***** Excerpted records *****

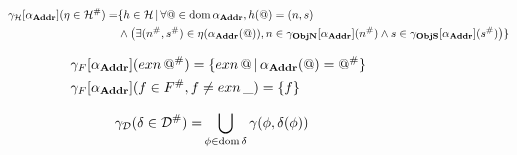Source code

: \begin{figure*}
\begin{align}
\gamma_\H[\alpha_{\Addr}](\eta \in \H^{\#}) =& \{ h \in \H \, | \, \forall@ \in \text{dom}\, \alpha_{\Addr},  h(@) = (n, s) \\
& \wedge \big( \exists(n^{\#}, s^{\#}) \in \eta(\alpha_{\Addr}(@)), n \in \gamma_{\ObjN}[\alpha_{\Addr}](n^{\#}) \wedge s \in \gamma_{\ObjS}[\alpha_{\Addr}](s^{\#}) \big) \} 
\end{align}

\begin{align}
&\gamma_F[\alpha_{\textbf{Addr}}](exn\, @^{\#}) = \{ exn\, @ \, | \, \alpha_{\textbf{Addr}}(@) = @^{\#} \} \\
&\gamma_F[\alpha_{\textbf{Addr}}](f \in F^{\#}, f \neq exn\,\_) = \{ f \}
\end{align}

\begin{align}
\gamma_{\mathcal{D}}(\delta \in \mathcal{D}^{\#}) =& \bigcup_{\phi \in \text{dom}\, \delta} \gamma(\phi, \delta(\phi))
\end{align}

\end{figure*}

*****

> About this exercise
Print the data again, word for word, without any pictures.

> Exercise answer
Source code

: \begin{figure*}
\begin{align}
\gamma_\H[\alpha_{\Addr}](\eta \in \H^{\#}) =& \{ h \in \H \, | \, \forall@ \in \text{dom}\, \alpha_{\Addr},  h(@) = (n, s) \\
& \wedge \big( \exists(n^{\#}, s^{\#}) \in \eta(\alpha_{\Addr}(@)), n \in \gamma_{\ObjN}[\alpha_{\Addr}](n^{\#}) \wedge s \in \gamma_{\ObjS}[\alpha_{\Addr}](s^{\#}) \big) \} 
\end{align}

\begin{align}
&\gamma_F[\alpha_{\textbf{Addr}}](exn\, @^{\#}) = \{ exn\, @ \, | \, \alpha_{\textbf{Addr}}(@) = @^{\#} \} \\
&\gamma_F[\alpha_{\textbf{Addr}}](f \in F^{\#}, f \neq exn\,\_) = \{ f \}
\end{align}

\begin{align}
\gamma_{\mathcal{D}}(\delta \in \mathcal{D}^{\#}) =& \bigcup_{\phi \in \text{dom}\, \delta} \gamma(\phi, \delta(\phi))
\end{align}

\end{figure*}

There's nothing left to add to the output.